(Try it): Check each line of the material. Copy those containing "taskId".

(Records supplied):
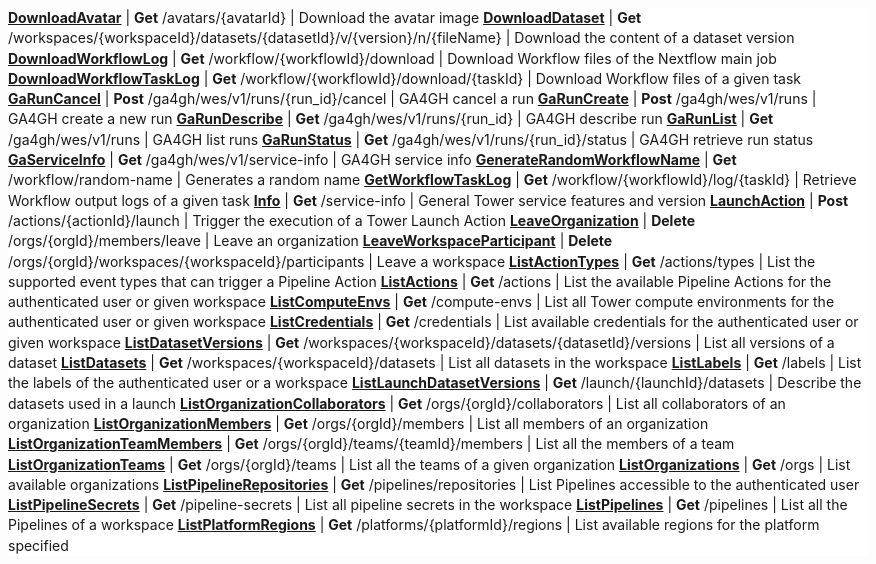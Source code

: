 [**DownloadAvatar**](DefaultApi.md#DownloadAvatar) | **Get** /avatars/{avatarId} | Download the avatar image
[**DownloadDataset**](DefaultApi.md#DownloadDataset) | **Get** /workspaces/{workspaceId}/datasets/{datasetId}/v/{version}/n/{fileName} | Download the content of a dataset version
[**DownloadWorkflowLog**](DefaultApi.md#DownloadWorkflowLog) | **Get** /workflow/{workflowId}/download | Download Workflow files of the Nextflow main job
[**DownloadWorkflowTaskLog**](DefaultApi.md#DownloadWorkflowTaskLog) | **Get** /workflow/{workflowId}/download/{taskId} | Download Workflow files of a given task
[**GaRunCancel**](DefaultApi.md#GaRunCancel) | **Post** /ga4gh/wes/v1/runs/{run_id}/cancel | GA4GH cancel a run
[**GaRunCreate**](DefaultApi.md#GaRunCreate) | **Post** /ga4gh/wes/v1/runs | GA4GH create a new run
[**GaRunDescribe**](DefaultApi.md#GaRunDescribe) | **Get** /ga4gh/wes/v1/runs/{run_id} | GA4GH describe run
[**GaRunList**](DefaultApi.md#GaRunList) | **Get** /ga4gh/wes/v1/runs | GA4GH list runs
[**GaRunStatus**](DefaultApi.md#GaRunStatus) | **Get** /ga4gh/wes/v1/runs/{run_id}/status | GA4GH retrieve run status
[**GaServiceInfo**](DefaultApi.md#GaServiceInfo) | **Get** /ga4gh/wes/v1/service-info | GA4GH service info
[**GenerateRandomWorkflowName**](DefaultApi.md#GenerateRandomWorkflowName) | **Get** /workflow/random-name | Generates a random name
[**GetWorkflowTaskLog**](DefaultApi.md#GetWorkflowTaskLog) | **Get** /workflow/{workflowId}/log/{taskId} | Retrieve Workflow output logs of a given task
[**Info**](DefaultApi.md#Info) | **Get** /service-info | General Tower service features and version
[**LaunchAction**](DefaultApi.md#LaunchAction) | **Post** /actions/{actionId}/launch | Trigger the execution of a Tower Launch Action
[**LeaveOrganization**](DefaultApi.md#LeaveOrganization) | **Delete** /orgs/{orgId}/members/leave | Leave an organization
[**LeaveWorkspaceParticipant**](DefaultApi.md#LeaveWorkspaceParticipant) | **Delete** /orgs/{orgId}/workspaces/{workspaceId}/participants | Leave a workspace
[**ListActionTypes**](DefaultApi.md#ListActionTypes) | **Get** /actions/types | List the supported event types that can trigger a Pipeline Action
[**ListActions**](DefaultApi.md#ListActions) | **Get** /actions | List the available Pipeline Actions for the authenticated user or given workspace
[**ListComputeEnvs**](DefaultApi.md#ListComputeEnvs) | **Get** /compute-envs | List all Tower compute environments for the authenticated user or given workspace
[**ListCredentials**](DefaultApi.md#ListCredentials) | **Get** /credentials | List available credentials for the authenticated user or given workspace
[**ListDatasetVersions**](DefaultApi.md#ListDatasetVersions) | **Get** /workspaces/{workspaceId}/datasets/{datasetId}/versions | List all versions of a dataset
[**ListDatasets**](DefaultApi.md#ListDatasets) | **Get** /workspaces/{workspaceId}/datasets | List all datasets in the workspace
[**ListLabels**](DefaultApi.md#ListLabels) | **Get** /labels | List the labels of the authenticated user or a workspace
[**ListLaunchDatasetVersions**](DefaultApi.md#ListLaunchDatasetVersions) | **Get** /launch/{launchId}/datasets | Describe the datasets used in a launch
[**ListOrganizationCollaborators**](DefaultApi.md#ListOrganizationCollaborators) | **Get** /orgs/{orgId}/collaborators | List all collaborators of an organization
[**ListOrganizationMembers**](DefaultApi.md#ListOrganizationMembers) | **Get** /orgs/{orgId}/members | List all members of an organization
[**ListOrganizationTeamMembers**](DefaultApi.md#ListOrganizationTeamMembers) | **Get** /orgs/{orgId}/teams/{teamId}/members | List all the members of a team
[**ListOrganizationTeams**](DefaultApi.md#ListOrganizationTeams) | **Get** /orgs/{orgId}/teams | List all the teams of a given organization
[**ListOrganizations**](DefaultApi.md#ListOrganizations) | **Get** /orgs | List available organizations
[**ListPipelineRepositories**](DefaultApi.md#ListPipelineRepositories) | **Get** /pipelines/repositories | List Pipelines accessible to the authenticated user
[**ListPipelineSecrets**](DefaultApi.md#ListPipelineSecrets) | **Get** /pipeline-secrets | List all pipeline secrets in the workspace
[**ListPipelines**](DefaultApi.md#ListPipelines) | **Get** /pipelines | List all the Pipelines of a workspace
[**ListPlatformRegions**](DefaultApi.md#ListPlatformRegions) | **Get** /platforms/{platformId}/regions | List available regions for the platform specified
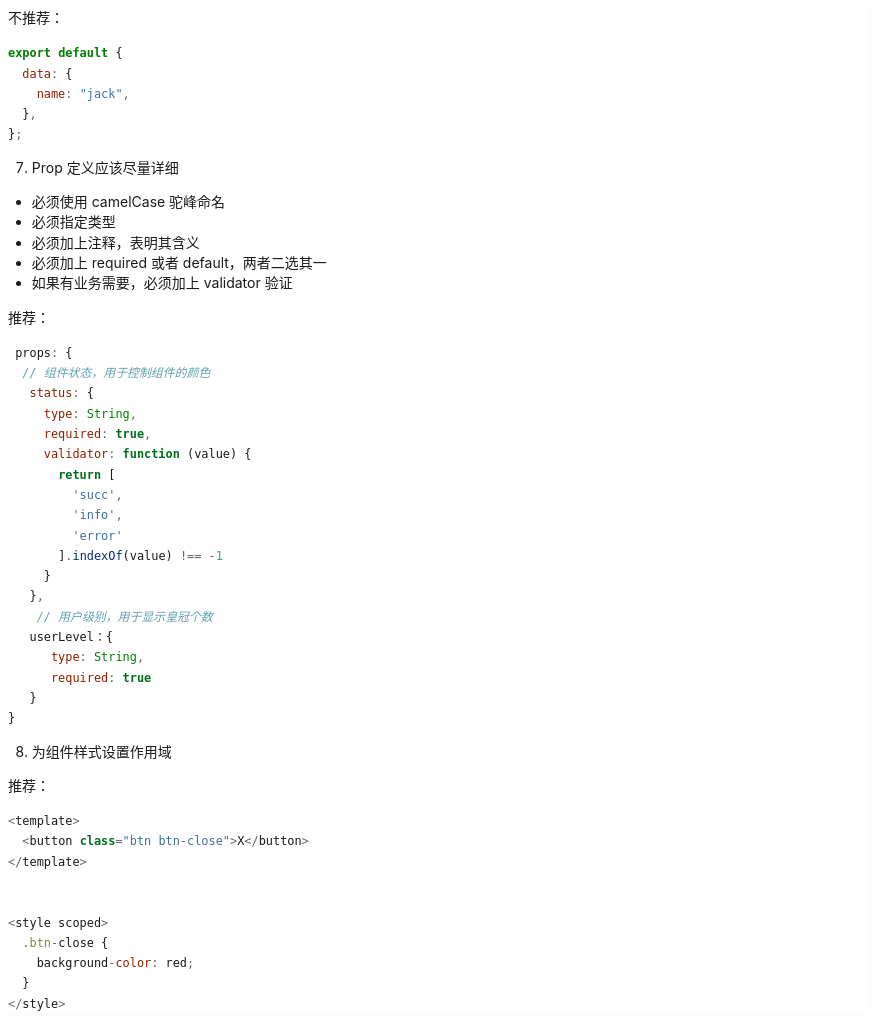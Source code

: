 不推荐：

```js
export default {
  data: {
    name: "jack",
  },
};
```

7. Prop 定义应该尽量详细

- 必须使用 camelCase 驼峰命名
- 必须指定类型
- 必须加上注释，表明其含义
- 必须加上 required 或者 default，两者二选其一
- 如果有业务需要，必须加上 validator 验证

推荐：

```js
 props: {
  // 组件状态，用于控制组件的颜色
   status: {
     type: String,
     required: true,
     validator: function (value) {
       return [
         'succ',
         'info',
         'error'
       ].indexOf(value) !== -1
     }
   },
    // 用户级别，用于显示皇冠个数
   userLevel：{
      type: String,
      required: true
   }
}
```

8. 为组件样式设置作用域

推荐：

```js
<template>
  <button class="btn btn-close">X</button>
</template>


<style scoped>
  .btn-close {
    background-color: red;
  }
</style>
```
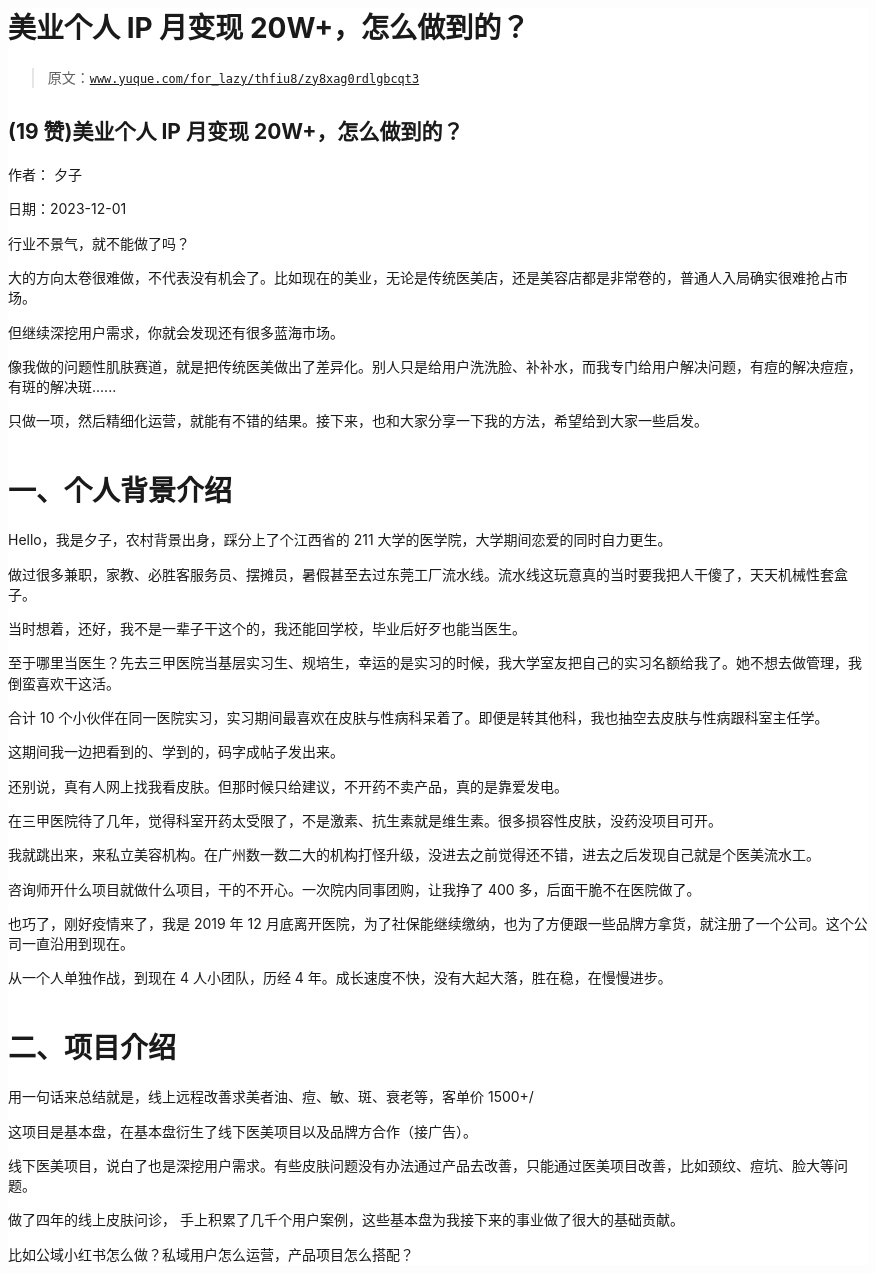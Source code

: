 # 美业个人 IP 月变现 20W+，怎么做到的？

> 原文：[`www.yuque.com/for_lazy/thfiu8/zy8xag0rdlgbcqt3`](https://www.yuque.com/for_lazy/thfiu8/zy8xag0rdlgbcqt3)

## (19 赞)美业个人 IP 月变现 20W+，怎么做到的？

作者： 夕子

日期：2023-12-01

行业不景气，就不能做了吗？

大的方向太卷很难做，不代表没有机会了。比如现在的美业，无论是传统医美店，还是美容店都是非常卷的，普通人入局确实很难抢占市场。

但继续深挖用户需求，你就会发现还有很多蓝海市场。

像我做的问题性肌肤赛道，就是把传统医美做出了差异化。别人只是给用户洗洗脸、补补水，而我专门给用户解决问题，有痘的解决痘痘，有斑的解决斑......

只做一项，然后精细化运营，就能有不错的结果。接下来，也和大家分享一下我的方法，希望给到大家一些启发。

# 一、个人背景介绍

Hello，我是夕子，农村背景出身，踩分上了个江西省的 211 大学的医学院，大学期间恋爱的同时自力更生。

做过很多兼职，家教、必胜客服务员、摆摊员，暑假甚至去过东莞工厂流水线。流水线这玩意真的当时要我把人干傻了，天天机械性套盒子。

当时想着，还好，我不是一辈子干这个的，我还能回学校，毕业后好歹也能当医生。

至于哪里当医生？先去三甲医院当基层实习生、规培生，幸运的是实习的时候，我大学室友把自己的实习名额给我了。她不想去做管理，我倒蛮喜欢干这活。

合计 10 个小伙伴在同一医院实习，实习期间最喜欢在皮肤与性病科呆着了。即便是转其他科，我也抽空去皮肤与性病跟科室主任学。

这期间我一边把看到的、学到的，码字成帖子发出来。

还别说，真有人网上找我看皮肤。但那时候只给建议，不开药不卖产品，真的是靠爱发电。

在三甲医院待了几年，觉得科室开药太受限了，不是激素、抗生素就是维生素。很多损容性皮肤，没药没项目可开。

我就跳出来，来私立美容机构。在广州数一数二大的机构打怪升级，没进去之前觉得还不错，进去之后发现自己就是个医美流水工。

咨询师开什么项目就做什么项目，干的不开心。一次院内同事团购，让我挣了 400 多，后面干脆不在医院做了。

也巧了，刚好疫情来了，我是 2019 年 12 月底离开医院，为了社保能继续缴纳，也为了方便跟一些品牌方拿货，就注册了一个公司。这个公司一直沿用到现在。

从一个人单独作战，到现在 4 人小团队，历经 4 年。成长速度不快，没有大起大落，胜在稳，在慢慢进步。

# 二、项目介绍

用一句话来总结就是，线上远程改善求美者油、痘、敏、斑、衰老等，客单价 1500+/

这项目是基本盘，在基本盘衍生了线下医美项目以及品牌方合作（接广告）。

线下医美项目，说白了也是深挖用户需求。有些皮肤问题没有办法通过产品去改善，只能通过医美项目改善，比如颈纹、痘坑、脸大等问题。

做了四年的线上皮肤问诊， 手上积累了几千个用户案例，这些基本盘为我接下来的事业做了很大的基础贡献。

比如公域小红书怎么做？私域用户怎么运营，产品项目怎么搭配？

(Answer for this exercise):
[**DownloadWorkflowTaskLog**](DefaultApi.md#DownloadWorkflowTaskLog) | **Get** /workflow/{workflowId}/download/{taskId} | Download Workflow files of a given task
[**GetWorkflowTaskLog**](DefaultApi.md#GetWorkflowTaskLog) | **Get** /workflow/{workflowId}/log/{taskId} | Retrieve Workflow output logs of a given task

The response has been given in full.